■ WORK INSTRUCTION ■
Where a line below carries the word "operators", include it in the count, then give the count alone.

###

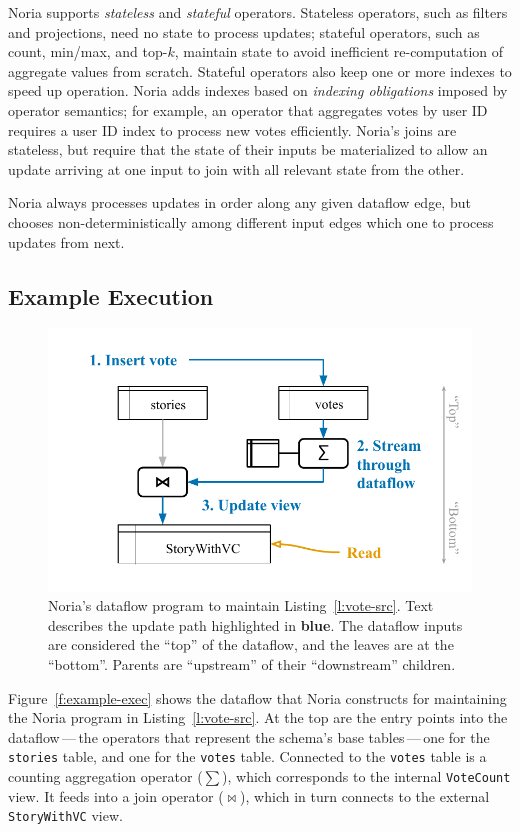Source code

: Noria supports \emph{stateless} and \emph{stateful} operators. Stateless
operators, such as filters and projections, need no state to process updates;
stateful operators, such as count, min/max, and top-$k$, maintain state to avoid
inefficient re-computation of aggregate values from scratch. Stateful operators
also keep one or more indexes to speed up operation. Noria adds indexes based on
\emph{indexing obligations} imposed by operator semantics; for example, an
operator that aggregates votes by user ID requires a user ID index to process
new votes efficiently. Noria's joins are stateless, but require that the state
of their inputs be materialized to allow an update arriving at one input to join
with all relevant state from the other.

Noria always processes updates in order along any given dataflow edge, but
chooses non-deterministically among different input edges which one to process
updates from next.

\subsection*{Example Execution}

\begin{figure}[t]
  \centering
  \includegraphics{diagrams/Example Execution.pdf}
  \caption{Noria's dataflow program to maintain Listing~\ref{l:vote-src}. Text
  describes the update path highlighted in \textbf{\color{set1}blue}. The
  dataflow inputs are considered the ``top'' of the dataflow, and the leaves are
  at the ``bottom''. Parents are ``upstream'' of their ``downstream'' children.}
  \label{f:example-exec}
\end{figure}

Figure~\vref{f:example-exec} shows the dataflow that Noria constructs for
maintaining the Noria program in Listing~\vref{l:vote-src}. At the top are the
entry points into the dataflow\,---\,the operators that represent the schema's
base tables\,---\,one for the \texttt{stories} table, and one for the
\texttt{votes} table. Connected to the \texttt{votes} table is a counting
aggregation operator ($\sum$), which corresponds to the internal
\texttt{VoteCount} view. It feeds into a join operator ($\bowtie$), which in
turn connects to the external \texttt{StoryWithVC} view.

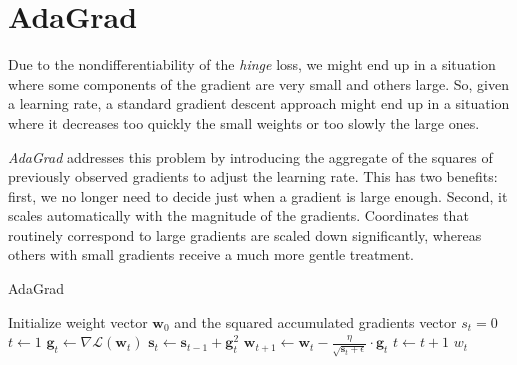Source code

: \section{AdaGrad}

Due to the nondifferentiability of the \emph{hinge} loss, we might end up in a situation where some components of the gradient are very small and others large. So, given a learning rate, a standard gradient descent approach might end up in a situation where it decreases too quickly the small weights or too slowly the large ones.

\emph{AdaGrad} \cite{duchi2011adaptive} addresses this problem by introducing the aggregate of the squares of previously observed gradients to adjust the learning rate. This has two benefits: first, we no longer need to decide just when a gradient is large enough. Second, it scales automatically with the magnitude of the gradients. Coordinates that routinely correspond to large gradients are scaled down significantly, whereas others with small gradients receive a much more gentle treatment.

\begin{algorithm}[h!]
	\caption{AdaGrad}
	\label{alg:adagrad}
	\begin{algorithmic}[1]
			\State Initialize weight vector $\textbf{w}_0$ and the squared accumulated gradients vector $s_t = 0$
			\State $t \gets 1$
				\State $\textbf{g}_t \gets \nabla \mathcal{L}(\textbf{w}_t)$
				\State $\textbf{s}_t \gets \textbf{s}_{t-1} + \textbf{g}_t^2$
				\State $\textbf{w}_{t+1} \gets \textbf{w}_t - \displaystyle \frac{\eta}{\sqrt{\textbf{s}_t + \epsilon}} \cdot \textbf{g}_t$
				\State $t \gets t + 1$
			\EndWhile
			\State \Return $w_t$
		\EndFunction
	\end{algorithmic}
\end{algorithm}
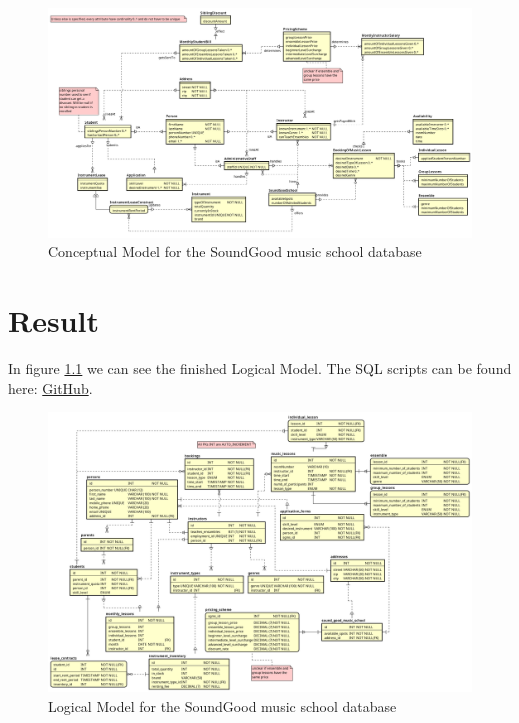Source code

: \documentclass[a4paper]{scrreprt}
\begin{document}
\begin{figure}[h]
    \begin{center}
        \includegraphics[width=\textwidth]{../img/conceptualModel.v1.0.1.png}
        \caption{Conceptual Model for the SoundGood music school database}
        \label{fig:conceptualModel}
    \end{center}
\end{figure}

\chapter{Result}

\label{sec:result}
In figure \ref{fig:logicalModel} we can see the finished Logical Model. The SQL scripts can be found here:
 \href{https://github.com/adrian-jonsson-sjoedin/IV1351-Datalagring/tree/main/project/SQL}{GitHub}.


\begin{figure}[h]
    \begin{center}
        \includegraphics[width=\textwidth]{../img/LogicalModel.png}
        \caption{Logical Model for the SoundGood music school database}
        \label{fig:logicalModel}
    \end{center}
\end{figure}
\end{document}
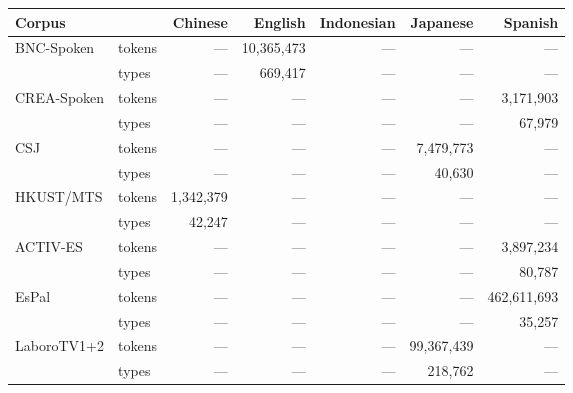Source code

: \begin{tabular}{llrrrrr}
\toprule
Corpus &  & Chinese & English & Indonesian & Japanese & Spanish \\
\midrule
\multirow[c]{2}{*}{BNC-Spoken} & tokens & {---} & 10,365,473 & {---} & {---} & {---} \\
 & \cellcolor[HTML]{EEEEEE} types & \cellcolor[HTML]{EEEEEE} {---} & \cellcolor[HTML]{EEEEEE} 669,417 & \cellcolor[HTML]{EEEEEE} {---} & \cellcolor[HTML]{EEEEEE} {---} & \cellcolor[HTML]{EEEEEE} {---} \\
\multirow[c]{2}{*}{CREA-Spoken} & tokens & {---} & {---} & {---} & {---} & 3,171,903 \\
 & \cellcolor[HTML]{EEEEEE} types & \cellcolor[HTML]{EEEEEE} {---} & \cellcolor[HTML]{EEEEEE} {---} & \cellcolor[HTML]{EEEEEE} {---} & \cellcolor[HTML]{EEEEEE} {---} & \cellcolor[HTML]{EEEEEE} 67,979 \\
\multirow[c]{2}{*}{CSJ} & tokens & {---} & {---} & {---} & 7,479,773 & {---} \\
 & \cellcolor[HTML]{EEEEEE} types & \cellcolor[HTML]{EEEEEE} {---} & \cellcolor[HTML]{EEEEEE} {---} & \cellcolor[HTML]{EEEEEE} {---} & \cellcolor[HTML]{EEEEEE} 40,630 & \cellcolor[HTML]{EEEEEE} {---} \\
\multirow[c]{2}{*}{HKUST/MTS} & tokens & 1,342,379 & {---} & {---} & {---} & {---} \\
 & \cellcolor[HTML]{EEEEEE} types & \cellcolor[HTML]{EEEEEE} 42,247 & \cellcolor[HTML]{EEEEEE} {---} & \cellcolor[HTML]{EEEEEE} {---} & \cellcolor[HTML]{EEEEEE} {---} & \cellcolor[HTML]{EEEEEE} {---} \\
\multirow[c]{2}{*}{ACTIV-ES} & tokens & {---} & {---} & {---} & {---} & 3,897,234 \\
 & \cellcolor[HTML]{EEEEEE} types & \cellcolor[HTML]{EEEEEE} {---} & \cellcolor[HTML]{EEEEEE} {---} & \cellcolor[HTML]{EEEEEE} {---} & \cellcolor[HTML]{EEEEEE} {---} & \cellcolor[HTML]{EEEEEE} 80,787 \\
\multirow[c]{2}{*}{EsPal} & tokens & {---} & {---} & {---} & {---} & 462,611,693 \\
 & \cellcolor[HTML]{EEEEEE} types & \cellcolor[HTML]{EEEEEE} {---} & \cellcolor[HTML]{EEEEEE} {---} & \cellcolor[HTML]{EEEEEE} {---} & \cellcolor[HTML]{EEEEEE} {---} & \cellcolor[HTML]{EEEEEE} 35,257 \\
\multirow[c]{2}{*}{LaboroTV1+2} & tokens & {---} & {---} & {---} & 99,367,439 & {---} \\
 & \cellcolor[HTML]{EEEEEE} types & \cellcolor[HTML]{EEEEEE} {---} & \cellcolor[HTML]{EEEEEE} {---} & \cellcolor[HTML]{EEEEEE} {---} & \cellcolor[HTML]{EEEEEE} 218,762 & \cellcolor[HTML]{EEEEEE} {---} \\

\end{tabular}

###

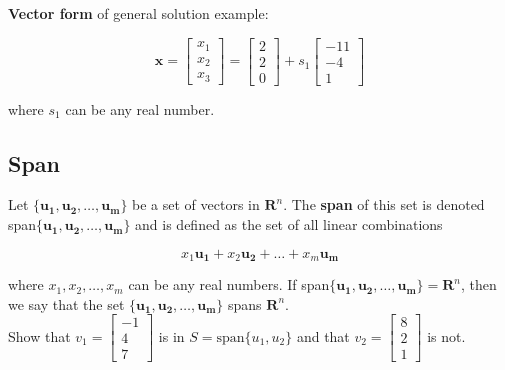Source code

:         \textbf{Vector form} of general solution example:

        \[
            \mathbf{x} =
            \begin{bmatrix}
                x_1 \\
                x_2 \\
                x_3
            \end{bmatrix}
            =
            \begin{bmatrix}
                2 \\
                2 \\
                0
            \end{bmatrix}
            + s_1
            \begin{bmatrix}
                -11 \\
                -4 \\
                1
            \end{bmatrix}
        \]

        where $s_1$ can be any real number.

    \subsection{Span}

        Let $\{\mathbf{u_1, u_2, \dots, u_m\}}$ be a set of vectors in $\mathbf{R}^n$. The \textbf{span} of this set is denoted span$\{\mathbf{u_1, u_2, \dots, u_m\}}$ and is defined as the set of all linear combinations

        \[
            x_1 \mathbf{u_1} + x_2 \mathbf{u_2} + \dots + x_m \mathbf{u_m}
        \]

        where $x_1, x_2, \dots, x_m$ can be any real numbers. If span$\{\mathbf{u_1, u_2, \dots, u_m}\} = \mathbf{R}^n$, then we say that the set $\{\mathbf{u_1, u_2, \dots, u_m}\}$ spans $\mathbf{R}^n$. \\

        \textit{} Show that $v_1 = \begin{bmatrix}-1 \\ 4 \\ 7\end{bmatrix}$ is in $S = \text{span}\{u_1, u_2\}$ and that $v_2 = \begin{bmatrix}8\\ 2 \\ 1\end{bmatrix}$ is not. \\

###

■ SOLUTION TO THE PROBLEM ■
5